Five Below’s Stock Price Gets Punished After Sales Miss
With inflation rearing its head in the economy, discount retailers should be poised to benefit. Value retailer Five Below sells most of its items for below $5, as the name suggests, though due to inflation some prices are higher. While the retailer is poised to benefit from the uncertain economic environment, investors chose to see the glass half empty.
Five Below’s stock suffered a 13% decline on Thursday after the company reported weaker than expected Q2 sales. Five Below’s net sales came in at $646.6 million, falling shy of the $648 million Wall Street was expecting.

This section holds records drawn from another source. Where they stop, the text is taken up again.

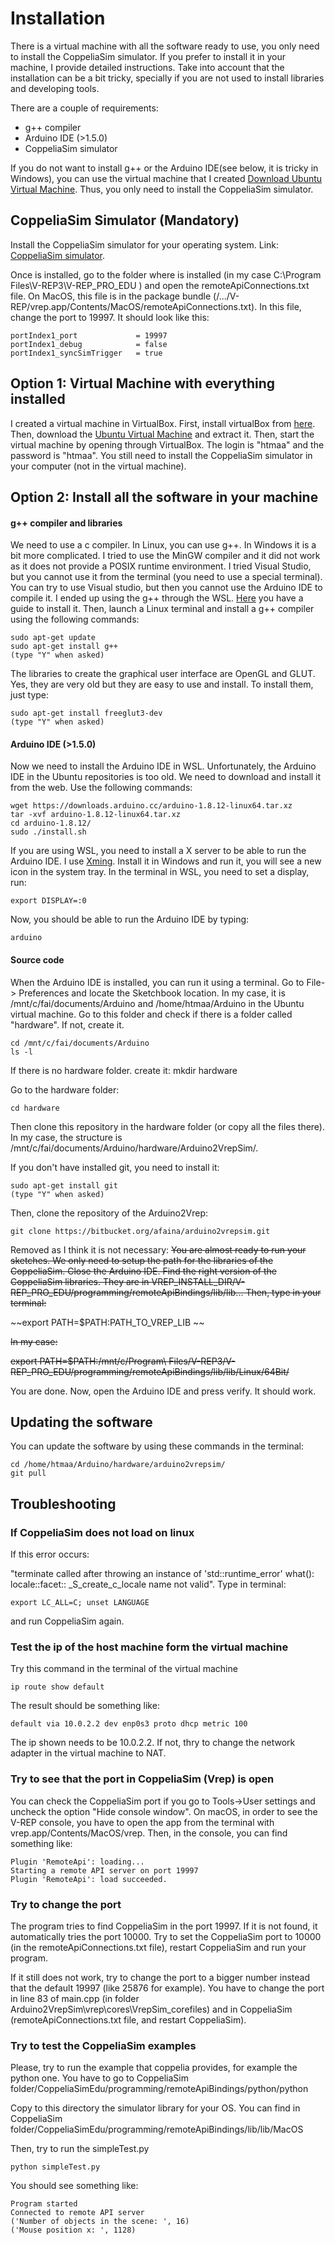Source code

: # Installation #

There is a virtual machine with all the software ready to use, you only need to install the CoppeliaSim simulator. If you prefer to install it in your machine, I provide detailed instructions. Take into account that the installation can be a bit tricky, specially if you are not used to install libraries and developing tools. 


There are a couple of requirements:

* g++ compiler
* Arduino IDE (>1.5.0)
* CoppeliaSim simulator

If you do not want to install g++ or the Arduino IDE(see below, it is tricky in Windows), you can use the virtual machine that I created [Download Ubuntu Virtual Machine](https://owncloud.itu.dk/index.php/s/orL1ETlNlpRN8B8). Thus, you only need to install the CoppeliaSim simulator. 

## CoppeliaSim Simulator (Mandatory) ##

Install the CoppeliaSim simulator for your operating system. Link: [CoppeliaSim simulator](https://www.coppeliarobotics.com/). 

Once is installed, go to the folder where is installed (in my case C:\Program Files\V-REP3\V-REP_PRO_EDU ) and open the remoteApiConnections.txt file.  On MacOS, this file is in the package bundle (/.../V-REP/vrep.app/Contents/MacOS/remoteApiConnections.txt). In this file, change the port to 19997. It should look like this:

	portIndex1_port             = 19997
	portIndex1_debug            = false
	portIndex1_syncSimTrigger   = true


## Option 1: Virtual Machine with everything installed ##

I created a virtual machine in VirtualBox. First, install virtualBox from [here](https://www.virtualbox.org/). Then, download the [Ubuntu Virtual Machine](https://owncloud.itu.dk/index.php/s/orL1ETlNlpRN8B8) and extract it. Then, start the virtual machine by opening through VirtualBox. The login is "htmaa" and the password is "htmaa". You still need to install the CoppeliaSim simulator in your computer (not in the virtual machine). 

## Option 2: Install all the software in your machine ##

#### g++ compiler and libraries

We need to use a c compiler. In Linux, you can use g++. In Windows it is a bit more complicated. I tried to use the MinGW compiler and it did not work as it does not provide a POSIX runtime environment. I tried Visual Studio, but you cannot use it from the terminal (you need to use a special terminal). You can try to use Visual studio, but then you cannot use the Arduino IDE to compile it. I ended up using the g++ through the WSL. [Here](https://docs.microsoft.com/en-us/windows/wsl/install-win10) you have a guide to install it. Then, launch a Linux terminal and install a g++ compiler using the following commands: 

	sudo apt-get update
	sudo apt-get install g++
	(type "Y" when asked)

The libraries to create the graphical user interface are OpenGL and GLUT. Yes, they are very old but they are easy to use and install. To install them, just type:

	sudo apt-get install freeglut3-dev
	(type "Y" when asked)

#### Arduino IDE (>1.5.0)

Now we need to install the Arduino IDE in WSL. Unfortunately, the Arduino IDE in the Ubuntu repositories is too old. We need to download and install it from the web. Use the following commands:

	wget https://downloads.arduino.cc/arduino-1.8.12-linux64.tar.xz
	tar -xvf arduino-1.8.12-linux64.tar.xz
	cd arduino-1.8.12/
	sudo ./install.sh 

If you are using WSL, you need to install a X server to be able to run the Arduino IDE. I use [Xming](https://sourceforge.net/projects/xming/). Install it in Windows and run it, you will see a new icon in the system tray. In the terminal in WSL, you need to set a display, run:

	export DISPLAY=:0

Now, you should be able to run the Arduino IDE by typing:

	arduino

#### Source code 

When the Arduino IDE is installed, you can run it using a terminal. Go to File-> Preferences and locate the Sketchbook location. In my case, it is /mnt/c/fai/documents/Arduino and /home/htmaa/Arduino in the Ubuntu virtual machine. Go to this folder and check if there is a folder called "hardware". If not, create it. 

	cd /mnt/c/fai/documents/Arduino
	ls -l

If there is no hardware folder. create it:
	mkdir hardware

Go to the hardware folder:
	
	cd hardware 

Then clone this repository in the hardware folder (or copy all the files there). In my case, the structure is /mnt/c/fai/documents/Arduino/hardware/Arduino2VrepSim/.

If you don't have installed git, you need to install it:
	
	sudo apt-get install git
	(type "Y" when asked)

Then, clone the repository of the Arduino2Vrep:

	git clone https://bitbucket.org/afaina/arduino2vrepsim.git

Removed as I think it is not necessary:
~~You are almost ready to run your sketches. We only need to setup the path for the libraries of the CoppeliaSim. Close the Arduino IDE. Find the right version of the CoppeliaSim libraries. They are in VREP_INSTALL_DIR/V-REP_PRO_EDU/programming/remoteApiBindings/lib/lib...
Then, type in your terminal:~~

~~export PATH=$PATH:PATH_TO_VREP_LIB ~~

~~In my case:~~
	
~~export PATH=$PATH:/mnt/c/Program\ Files/V-REP3/V-REP_PRO_EDU/programming/remoteApiBindings/lib/lib/Linux/64Bit/~~

You are done. Now, open the Arduino IDE and press verify. It should work.


## Updating the software ##

You can update the software by using these commands in the terminal:

	cd /home/htmaa/Arduino/hardware/arduino2vrepsim/
	git pull

## Troubleshooting ##

### If CoppeliaSim does not load on linux

If this error occurs:  

"terminate called after throwing an instance of 'std::runtime_error' 
what():  locale::facet:: \_S\_create\_c\_locale name not valid". Type in terminal: 	
	
	export LC_ALL=C; unset LANGUAGE

and run CoppeliaSim again.


### Test the ip of the host machine form the virtual machine ###
Try this command in the terminal of the virtual machine

	ip route show default

The result should be something like:
	
	default via 10.0.2.2 dev enp0s3 proto dhcp metric 100

The ip shown needs to be 10.0.2.2. If not, thry to change the network adapter in the virtual machine to NAT.

### Try to see that the port in CoppeliaSim (Vrep) is open ###

You can check the CoppeliaSim port if you go to Tools->User settings and uncheck the option "Hide console window". On macOS, in order to see the V-REP console, you have to open the app from the terminal with vrep.app/Contents/MacOS/vrep. Then, in the console, you can find something like: 

	Plugin 'RemoteApi': loading...
	Starting a remote API server on port 19997
	Plugin 'RemoteApi': load succeeded.

### Try to change the port ###

The program tries to find CoppeliaSim in the port 19997. If it is not found, it automatically tries the port 10000. Try to set the CoppeliaSim port to 10000 (in the remoteApiConnections.txt file), restart CoppeliaSim and run your program.

If it still does not work, try to change the port to a bigger number instead that the default 19997 (like 25876 for example). You have to change the port in line 83 of main.cpp (in folder Arduino2VrepSim\vrep\cores\VrepSim_corefiles) and in CoppeliaSim (remoteApiConnections.txt file, and restart CoppeliaSim).

### Try to test the CoppeliaSim examples ###

Please, try to run the example that coppelia provides, for example the python one. You have to go to CoppeliaSim folder/CoppeliaSimEdu/programming/remoteApiBindings/python/python

Copy to this directory the simulator library for your OS. You can find in CoppeliaSim folder/CoppeliaSimEdu/programming/remoteApiBindings/lib/lib/MacOS

Then, try to run the simpleTest.py
	
	python simpleTest.py

You should see something like:

	Program started
	Connected to remote API server
	('Number of objects in the scene: ', 16)
	('Mouse position x: ', 1128)
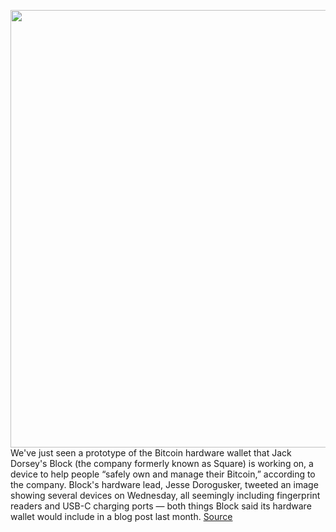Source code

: <img src='https://cdn.vox-cdn.com/thumbor/C_SjoGa8s2BBuDSuHTpSiOyrwaU=/0x0:3602x2026/1200x800/filters:focal(1513x725:2089x1301)/cdn.vox-cdn.com/uploads/chorus_image/image/70717634/FPqv_e0VIAAF2nH.0.jpeg' width='700px' /><br/>
We've just seen a prototype of the Bitcoin hardware wallet that Jack Dorsey's Block (the company formerly known as Square) is working on, a device to help people “safely own and manage their Bitcoin,” according to the company. Block's hardware lead, Jesse Dorogusker, tweeted an image showing several devices on Wednesday, all seemingly including fingerprint readers and USB-C charging ports — both things Block said its hardware wallet would include in a blog post last month.
<a href='https://www.theverge.com/2022/4/6/23013420/jack-dorsey-block-hardware-crypto-wallet-bitcoin-rock-preview'> Source <a/>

While Five Below missed expectations, its net sales were up more than 51% vs. year-ago levels at the height of the pandemic. Net income was up nearly 125% year-over-year (YoY) to $64.8 million. And according to CEO Joel Anderson, sales are looking up for the current quarter. He stated,
“The third quarter is off to a strong start from a sales perspective.”
Bullish Price Target
Investors punished the stock anyway. According to one analyst firm, now might be the time to stock up on Five Below shares. Wall Street firm Jefferies believes the stock was overly punished and that investors should seize the opportunity and buy more shares.
The Jefferies analysts wrote that the sales only “slightly” missed consensus estimates and besides, the pandemic has made it tricky to use prediction models anyway. Instead, the analysts say to focus on the positive, rising comparable-store sales, more retail locations and a solid Q3 forecast. Five Below opened more than 30 new stores in the quarter, up 14.2% YoY.
After Thursday’s selling, Five Below shares are hovering at $187. Jefferies analysts are bullish on the stock and have a $300 price target attached.
Five Below’s Q2 was solid based on year-ago results, except for the fact that it missed sales estimates. The company’s partnership with Instacart for same-day delivery should be a boon for margins similar to how the ship-from-store model has benefited other retailers such as Dick’s Sporting Goods. Five Below recently expanded that service to more stores.
For investors who are interested in the long-term outlook, Five Below is a growing company that appears to have the economic winds at its back for the foreseeable future.